This exercise calls for the line with "the application has.", the line with "- Make sure", and all lines between them in the material below, output exactly and with no other lines.
= = = = = = =
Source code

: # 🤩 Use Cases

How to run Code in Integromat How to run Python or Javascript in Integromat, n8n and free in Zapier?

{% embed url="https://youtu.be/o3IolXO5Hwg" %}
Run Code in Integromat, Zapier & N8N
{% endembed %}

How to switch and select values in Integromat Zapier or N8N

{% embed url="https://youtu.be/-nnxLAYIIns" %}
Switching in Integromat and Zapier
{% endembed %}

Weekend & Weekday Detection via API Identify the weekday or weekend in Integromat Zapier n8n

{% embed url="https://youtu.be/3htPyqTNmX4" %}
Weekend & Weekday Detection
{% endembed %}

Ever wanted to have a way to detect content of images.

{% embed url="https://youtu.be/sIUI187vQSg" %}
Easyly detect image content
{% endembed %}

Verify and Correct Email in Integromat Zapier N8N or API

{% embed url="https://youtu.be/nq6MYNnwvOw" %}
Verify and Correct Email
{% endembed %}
= = = = = = =
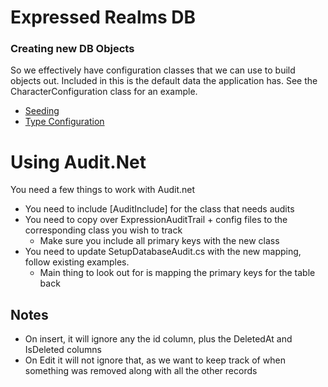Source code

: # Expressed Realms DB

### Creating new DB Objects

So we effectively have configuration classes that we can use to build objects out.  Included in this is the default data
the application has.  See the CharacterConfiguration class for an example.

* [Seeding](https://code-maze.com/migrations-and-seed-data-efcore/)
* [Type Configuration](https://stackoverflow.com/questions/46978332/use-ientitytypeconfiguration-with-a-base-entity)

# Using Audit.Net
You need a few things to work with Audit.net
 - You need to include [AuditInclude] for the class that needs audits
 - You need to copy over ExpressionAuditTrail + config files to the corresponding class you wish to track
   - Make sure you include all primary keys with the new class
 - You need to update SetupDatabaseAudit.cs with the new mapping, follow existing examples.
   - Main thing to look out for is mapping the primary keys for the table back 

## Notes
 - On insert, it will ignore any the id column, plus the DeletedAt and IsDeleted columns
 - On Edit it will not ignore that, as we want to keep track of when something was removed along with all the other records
= = = = = = =
EXERCISE SOLUTION —
the application has.  See the CharacterConfiguration class for an example.

* [Seeding](https://code-maze.com/migrations-and-seed-data-efcore/)
* [Type Configuration](https://stackoverflow.com/questions/46978332/use-ientitytypeconfiguration-with-a-base-entity)

# Using Audit.Net
You need a few things to work with Audit.net
 - You need to include [AuditInclude] for the class that needs audits
 - You need to copy over ExpressionAuditTrail + config files to the corresponding class you wish to track
   - Make sure you include all primary keys with the new class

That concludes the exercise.